Walking along the shoreline, enjoying the sights and smells and feel of the seaside, I wondered why Jane and I have been so drawn to the sea. Over the years we have enjoyed walking along the shore around the British Isles: northwest England, Wales, southeast England, south coast, southeast coast, east coast, northeast coast, east and west coasts of Scotland, and the western Isles (Islay, Mull, Skye, Colonsay), the Isle of Man. We have walked, too, along the Mediterranean, Atlantic and Pacific coasts. We are always drawn to the sea. If we could choose where to live, the closer to the coast the better. As presently we are landlocked, vacations must suffice.
Of course, we are not alone in loving the meeting of land and sea. The Celtic Mystics of old often found their way to the sea, more often than not building a monastery there. We have enjoyed time on three Holy Islands beloved of the ancient Celts: Iona, Lindisfarne, and Caldey.
So on a walk by the sea this week we mused aloud. What draws us? Perhaps it's the expanse—the horizon is so wide; too much to take in. You realize your smallness and insignificance. Or it's maybe the peacefulness of it. Or the constant sound of the waves—does the sound of water take us back to the womb? Or the smell, which is like no other. Of perhaps it's childhood memorIes of vacations with the family, always at the seaside. Or books we had read. A certain genre of British children's books often started with a railway journey to a seaside location. Susan Cooper's "The Dark is Rising" series starts in just such a way, with three children, Peter, Barny and Jane, journeying by train to Cornwall. "Jane sniffed excitedly, 'I can smell the sea!'" it says in the first chapter. (I wish I had a dollar for every time I have heard that!)

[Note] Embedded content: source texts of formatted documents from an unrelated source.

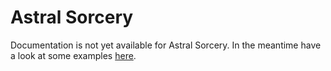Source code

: # Astral Sorcery

Documentation is not yet available for Astral Sorcery.
In the meantime have a look at some examples [here](https://github.com/CleanroomMC/GroovyScript/blob/master/examples/astral.groovy).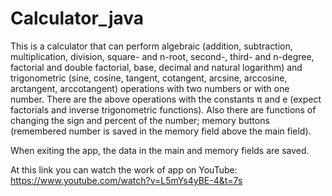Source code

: # Calculator_java
This is a calculator that can perform algebraic (addition, subtraction, multiplication, division, square- and n-root, second-, third- and n-degree, factorial and double factorial, base, decimal and natural logarithm)
and trigonometric (sine, cosine, tangent, cotangent, arcsine, arccosine, arctangent, arccotangent) operations with two numbers or with one number. 
There are the above operations with the constants π and e (expect factorials and inverse trigonometric functions).
Also there are functions of changing the sign and percent of the number; memory buttons (remembered number is saved in the memory field above the main field).

When exiting the app, the data in the main and memory fields are saved.

At this link you can watch the work of app on YouTube: https://www.youtube.com/watch?v=L5mYs4yBE-4&t=7s
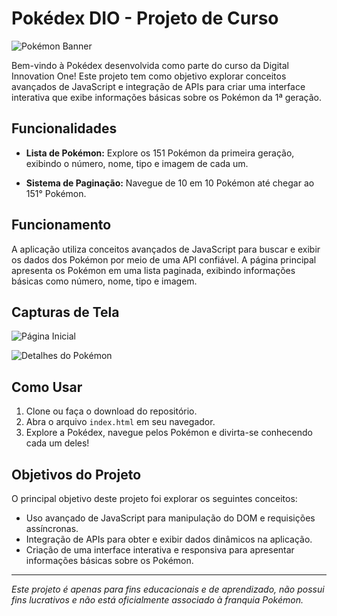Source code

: # Pokédex DIO - Projeto de Curso

![Pokémon Banner](link_para_imagem_banner.jpg)

Bem-vindo à Pokédex desenvolvida como parte do curso da Digital Innovation One! Este projeto tem como objetivo explorar conceitos avançados de JavaScript e integração de APIs para criar uma interface interativa que exibe informações básicas sobre os Pokémon da 1ª geração.

## Funcionalidades

- **Lista de Pokémon:** Explore os 151 Pokémon da primeira geração, exibindo o número, nome, tipo e imagem de cada um.

- **Sistema de Paginação:** Navegue de 10 em 10 Pokémon até chegar ao 151° Pokémon.

## Funcionamento

A aplicação utiliza conceitos avançados de JavaScript para buscar e exibir os dados dos Pokémon por meio de uma API confiável. A página principal apresenta os Pokémon em uma lista paginada, exibindo informações básicas como número, nome, tipo e imagem.

## Capturas de Tela

![Página Inicial](link_para_imagem_home.jpg)

![Detalhes do Pokémon](link_para_imagem_detalhes.jpg)

## Como Usar

1. Clone ou faça o download do repositório.
2. Abra o arquivo `index.html` em seu navegador.
3. Explore a Pokédex, navegue pelos Pokémon e divirta-se conhecendo cada um deles!

## Objetivos do Projeto

O principal objetivo deste projeto foi explorar os seguintes conceitos:

- Uso avançado de JavaScript para manipulação do DOM e requisições assíncronas.
- Integração de APIs para obter e exibir dados dinâmicos na aplicação.
- Criação de uma interface interativa e responsiva para apresentar informações básicas sobre os Pokémon.

---

*Este projeto é apenas para fins educacionais e de aprendizado, não possui fins lucrativos e não está oficialmente associado à franquia Pokémon.*
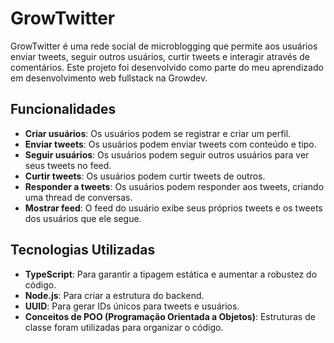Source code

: # GrowTwitter

GrowTwitter é uma rede social de microblogging que permite aos usuários enviar tweets, seguir outros usuários, curtir tweets e interagir através de comentários. Este projeto foi desenvolvido como parte do meu aprendizado em desenvolvimento web fullstack na Growdev.

## Funcionalidades

- **Criar usuários**: Os usuários podem se registrar e criar um perfil.
- **Enviar tweets**: Os usuários podem enviar tweets com conteúdo e tipo.
- **Seguir usuários**: Os usuários podem seguir outros usuários para ver seus tweets no feed.
- **Curtir tweets**: Os usuários podem curtir tweets de outros.
- **Responder a tweets**: Os usuários podem responder aos tweets, criando uma thread de conversas.
- **Mostrar feed**: O feed do usuário exibe seus próprios tweets e os tweets dos usuários que ele segue.

## Tecnologias Utilizadas

- **TypeScript**: Para garantir a tipagem estática e aumentar a robustez do código.
- **Node.js**: Para criar a estrutura do backend.
- **UUID**: Para gerar IDs únicos para tweets e usuários.
- **Conceitos de POO (Programação Orientada a Objetos)**: Estruturas de classe foram utilizadas para organizar o código.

In the end we decided beside all of those ideas and memories we are drawn to the sea because of the daily cycle marked by the tides. The daily cycle was there millennia before we walked the beach. It will be there millennia after we have gone. The cycle reassures, it comforts. It is always the same, yet always new. The beach is renewed every day. We walked the beach yesterday—five sets of human footprints, and three sets of pug. Today they were gone. Today we walked the beach again and made our mark. Tomorrow our prints will be gone. The beach, where sea meets land, is a place of daily renewal. Yin and yang interchange playfully. Newness and decay are all around.
It reminds me of the happy fool of philosophical Daoism. The fool wakes everyday with a blessed forgetfulness of that which occurred the day before. Each day is completely new, just as each new tide wipes away our footprints. Every day begins the cycle of wonder again. (The happy sage, methinks—she's not so foolish.)
Today is the first Sunday of Advent. The year turns. This Advent is new, yet it is like all the Advents before. Familiar and unfamiliar. The footprints are wiped clean. We start again. Enjoy the season!